EXERCISE BRIEF:
Among the records below, find the line that has "## 4. Sorted"; from there, give the lines again exactly, and stop after the line that has "- I added some".

DATA:

________________________

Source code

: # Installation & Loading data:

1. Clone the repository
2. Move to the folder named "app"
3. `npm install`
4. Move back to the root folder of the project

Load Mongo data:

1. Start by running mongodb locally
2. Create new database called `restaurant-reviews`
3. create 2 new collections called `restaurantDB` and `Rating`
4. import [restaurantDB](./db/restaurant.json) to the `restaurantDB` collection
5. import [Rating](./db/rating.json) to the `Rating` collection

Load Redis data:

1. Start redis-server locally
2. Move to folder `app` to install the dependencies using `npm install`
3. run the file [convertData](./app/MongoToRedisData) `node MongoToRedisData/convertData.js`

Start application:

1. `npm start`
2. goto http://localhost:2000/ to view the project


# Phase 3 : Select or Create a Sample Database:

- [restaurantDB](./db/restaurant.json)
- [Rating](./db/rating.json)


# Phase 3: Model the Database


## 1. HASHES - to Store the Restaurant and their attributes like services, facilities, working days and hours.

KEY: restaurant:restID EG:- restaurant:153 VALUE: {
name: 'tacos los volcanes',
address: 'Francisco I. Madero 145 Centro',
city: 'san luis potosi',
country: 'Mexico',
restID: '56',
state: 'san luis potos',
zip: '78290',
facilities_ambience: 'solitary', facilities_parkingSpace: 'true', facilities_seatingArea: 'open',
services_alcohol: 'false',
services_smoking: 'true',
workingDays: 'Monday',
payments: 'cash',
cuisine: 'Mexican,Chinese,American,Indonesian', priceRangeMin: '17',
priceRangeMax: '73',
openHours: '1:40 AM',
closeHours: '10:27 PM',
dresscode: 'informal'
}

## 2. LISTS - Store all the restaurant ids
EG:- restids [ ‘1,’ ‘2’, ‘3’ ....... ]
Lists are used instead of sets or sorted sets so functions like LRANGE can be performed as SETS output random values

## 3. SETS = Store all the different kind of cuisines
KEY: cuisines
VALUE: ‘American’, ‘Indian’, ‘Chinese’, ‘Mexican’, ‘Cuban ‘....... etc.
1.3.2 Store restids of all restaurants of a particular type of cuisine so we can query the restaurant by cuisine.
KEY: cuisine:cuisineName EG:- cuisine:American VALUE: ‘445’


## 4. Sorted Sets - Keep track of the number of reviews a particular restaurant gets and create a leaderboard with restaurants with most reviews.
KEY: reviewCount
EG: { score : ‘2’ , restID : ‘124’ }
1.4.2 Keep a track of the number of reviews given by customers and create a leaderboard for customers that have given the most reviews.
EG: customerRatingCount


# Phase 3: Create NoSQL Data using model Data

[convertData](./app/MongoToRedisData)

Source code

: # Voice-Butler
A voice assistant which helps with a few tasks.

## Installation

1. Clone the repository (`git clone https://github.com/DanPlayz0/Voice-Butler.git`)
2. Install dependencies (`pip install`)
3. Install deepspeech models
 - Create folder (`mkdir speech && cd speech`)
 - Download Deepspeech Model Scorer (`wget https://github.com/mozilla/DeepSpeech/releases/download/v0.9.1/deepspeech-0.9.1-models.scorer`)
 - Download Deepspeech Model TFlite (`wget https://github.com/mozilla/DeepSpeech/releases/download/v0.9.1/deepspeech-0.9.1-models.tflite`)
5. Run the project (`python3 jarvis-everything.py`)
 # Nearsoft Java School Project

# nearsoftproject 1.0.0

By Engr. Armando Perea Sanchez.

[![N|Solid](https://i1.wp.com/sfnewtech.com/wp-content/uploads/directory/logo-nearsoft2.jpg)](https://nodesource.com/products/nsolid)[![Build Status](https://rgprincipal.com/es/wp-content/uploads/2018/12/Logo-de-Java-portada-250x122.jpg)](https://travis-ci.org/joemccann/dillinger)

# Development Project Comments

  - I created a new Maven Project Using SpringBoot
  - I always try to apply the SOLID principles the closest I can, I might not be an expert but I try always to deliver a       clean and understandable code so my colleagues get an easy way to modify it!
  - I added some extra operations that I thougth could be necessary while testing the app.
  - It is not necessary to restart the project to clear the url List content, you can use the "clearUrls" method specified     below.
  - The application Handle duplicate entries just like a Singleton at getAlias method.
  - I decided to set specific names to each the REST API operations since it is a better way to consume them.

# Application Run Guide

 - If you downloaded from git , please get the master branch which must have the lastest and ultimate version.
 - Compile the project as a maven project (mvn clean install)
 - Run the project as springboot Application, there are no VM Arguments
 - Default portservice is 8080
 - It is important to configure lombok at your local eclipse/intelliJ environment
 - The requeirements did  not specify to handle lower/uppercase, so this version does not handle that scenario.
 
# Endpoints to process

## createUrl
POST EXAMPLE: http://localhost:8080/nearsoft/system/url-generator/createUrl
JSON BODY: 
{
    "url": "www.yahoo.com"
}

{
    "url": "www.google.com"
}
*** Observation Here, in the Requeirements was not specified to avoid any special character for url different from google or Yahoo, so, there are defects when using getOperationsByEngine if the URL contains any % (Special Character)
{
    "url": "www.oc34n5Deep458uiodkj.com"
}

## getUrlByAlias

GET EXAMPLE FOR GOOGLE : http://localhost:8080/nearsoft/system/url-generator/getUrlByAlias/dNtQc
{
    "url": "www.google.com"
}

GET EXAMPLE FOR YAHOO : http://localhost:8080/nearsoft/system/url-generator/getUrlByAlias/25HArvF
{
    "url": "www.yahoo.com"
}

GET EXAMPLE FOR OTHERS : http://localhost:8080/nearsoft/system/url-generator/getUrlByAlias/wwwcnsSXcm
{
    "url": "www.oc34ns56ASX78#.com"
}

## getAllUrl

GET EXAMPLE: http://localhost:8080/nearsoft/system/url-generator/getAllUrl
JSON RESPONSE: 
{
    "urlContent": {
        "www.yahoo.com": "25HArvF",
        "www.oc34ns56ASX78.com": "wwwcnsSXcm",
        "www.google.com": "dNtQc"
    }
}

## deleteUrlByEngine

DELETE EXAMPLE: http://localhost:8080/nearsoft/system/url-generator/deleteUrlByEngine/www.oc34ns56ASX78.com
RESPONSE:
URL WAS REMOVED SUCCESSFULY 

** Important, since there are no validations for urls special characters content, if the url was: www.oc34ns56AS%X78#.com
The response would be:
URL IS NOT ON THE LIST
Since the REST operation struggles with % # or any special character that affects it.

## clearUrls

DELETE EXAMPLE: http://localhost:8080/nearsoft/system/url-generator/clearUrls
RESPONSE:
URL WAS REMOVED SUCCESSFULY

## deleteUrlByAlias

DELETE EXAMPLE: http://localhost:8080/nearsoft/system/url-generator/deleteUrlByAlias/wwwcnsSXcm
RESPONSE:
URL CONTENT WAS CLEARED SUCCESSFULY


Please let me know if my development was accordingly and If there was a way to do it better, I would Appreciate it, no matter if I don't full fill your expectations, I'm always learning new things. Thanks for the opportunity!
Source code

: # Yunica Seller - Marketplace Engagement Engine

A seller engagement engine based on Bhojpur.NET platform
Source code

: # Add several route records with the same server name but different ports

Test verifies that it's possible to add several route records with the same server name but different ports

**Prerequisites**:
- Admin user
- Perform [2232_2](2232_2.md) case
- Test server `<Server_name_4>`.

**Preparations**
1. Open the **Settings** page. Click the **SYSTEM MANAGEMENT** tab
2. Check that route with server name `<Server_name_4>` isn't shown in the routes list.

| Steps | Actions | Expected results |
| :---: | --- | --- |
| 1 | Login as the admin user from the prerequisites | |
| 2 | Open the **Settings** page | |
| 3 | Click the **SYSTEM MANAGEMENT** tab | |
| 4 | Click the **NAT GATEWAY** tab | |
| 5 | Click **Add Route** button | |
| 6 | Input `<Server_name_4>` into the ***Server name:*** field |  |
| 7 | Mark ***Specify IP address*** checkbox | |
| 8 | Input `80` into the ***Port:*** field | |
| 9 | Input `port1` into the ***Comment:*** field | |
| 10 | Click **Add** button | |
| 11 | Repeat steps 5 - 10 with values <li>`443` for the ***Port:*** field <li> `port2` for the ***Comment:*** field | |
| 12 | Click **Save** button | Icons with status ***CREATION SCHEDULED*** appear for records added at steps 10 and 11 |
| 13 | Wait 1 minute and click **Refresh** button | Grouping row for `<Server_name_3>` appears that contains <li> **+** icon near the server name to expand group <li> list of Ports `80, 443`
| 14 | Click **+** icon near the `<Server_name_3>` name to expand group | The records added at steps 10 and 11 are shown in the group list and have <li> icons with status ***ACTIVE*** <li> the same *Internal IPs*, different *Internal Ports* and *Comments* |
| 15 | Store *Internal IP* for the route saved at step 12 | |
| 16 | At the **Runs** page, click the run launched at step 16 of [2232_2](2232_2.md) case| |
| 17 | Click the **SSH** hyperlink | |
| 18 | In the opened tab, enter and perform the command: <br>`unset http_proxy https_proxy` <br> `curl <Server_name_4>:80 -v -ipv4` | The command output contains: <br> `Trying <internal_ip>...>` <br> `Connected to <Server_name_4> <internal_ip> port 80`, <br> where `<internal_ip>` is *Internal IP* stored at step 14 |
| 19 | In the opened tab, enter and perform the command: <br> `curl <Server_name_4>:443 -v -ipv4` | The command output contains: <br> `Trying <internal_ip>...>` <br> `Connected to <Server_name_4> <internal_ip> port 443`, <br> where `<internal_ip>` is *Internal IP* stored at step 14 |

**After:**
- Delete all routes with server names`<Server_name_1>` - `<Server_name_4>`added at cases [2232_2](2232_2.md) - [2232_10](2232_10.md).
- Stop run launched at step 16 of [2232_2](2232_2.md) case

________________________

RESPONSE TO THIS TASK:
## 4. Sorted Sets - Keep track of the number of reviews a particular restaurant gets and create a leaderboard with restaurants with most reviews.
KEY: reviewCount
EG: { score : ‘2’ , restID : ‘124’ }
1.4.2 Keep a track of the number of reviews given by customers and create a leaderboard for customers that have given the most reviews.
EG: customerRatingCount


# Phase 3: Create NoSQL Data using model Data

[convertData](./app/MongoToRedisData)

Source code

: # Voice-Butler
A voice assistant which helps with a few tasks.

## Installation

1. Clone the repository (`git clone https://github.com/DanPlayz0/Voice-Butler.git`)
2. Install dependencies (`pip install`)
3. Install deepspeech models
 - Create folder (`mkdir speech && cd speech`)
 - Download Deepspeech Model Scorer (`wget https://github.com/mozilla/DeepSpeech/releases/download/v0.9.1/deepspeech-0.9.1-models.scorer`)
 - Download Deepspeech Model TFlite (`wget https://github.com/mozilla/DeepSpeech/releases/download/v0.9.1/deepspeech-0.9.1-models.tflite`)
5. Run the project (`python3 jarvis-everything.py`)
 # Nearsoft Java School Project

# nearsoftproject 1.0.0

By Engr. Armando Perea Sanchez.

[![N|Solid](https://i1.wp.com/sfnewtech.com/wp-content/uploads/directory/logo-nearsoft2.jpg)](https://nodesource.com/products/nsolid)[![Build Status](https://rgprincipal.com/es/wp-content/uploads/2018/12/Logo-de-Java-portada-250x122.jpg)](https://travis-ci.org/joemccann/dillinger)

# Development Project Comments

  - I created a new Maven Project Using SpringBoot
  - I always try to apply the SOLID principles the closest I can, I might not be an expert but I try always to deliver a       clean and understandable code so my colleagues get an easy way to modify it!
  - I added some extra operations that I thougth could be necessary while testing the app.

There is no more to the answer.